Her father, Pat Byrne, told the Herald he was aware that his daughter was staying in Pyongyang for three more days, but had no idea her team had been detained until the news broke at 8am yesterday.
However, he had no way of knowing if she was in danger.
“We had no idea and thank God we didn’t because it would have been a hell of a long weekend if we did,” Mr Byrne said.
“I tried to contact her on Monday morning, but she wasn’t contactable.
“I contacted the BBC in London, but they could tell me nothing either until the plane had actually taken off from North Korea.
“It was crazy and we were totally in limbo for a few hours. When Maria got to Beijing, she texted us that she had landed and then she phoned us.
“It was scary, because we didn’t know what was happening or where she was. That was the scariest part of it,” he added.
Today FM presenter Matt Cooper visited the country with basketball star Dennis Rodman in 2014 for a
documentary and to write a book on his experience.
He told the Herald that he was surprised the BBC reported while in North Korea and didn’t wait until they were out of the country as a safety precaution.

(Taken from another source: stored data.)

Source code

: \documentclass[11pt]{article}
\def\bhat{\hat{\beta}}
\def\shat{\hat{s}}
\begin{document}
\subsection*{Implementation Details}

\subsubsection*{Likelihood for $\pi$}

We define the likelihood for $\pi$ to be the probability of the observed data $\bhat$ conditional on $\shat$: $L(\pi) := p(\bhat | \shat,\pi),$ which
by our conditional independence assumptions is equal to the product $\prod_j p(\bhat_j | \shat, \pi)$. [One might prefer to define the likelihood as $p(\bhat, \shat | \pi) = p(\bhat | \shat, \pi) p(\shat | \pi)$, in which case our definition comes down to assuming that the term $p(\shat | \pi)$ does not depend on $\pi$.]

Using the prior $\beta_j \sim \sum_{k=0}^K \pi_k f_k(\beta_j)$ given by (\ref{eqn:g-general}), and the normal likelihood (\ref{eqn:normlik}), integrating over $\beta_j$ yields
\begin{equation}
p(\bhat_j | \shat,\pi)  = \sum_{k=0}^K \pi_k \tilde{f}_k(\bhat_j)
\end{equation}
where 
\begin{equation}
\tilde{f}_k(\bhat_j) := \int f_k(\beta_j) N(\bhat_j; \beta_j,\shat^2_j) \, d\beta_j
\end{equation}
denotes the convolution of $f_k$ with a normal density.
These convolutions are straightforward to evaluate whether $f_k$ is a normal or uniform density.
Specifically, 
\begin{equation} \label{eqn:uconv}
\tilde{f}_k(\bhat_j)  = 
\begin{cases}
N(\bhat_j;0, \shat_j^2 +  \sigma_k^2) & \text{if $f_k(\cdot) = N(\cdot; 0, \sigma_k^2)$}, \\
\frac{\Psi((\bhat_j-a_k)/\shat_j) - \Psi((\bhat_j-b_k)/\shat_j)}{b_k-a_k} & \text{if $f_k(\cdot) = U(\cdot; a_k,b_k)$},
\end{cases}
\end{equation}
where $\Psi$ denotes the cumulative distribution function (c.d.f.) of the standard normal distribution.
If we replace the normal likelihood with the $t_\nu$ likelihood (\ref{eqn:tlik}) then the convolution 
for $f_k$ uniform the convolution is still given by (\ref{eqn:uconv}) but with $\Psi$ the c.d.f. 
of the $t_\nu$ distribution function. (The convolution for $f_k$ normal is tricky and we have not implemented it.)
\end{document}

Due to the paranoia of officials in relation to journalists, he did not start writing anything until he left the country.
Officials attempted to delete some video footage for the documentary, but never removed it from the computer’s rubbish bin, so he was still able to refer to it.
“Not a chance am I ever going back there again,” he said.
“A large part of it would be that they would be aware of the stuff that I said and wrote after I left, when it was safe for me to do so.”
He said he and the other journalists were kept under constant surveillance for the duration of his trip.
“You could not step outside of the hotel alone,” he said.
“One of the Americans on the delegation went for a walk outside the hotel and was raced after by a group of minders in two cars, bundled into the back of a car and brought back,” he added.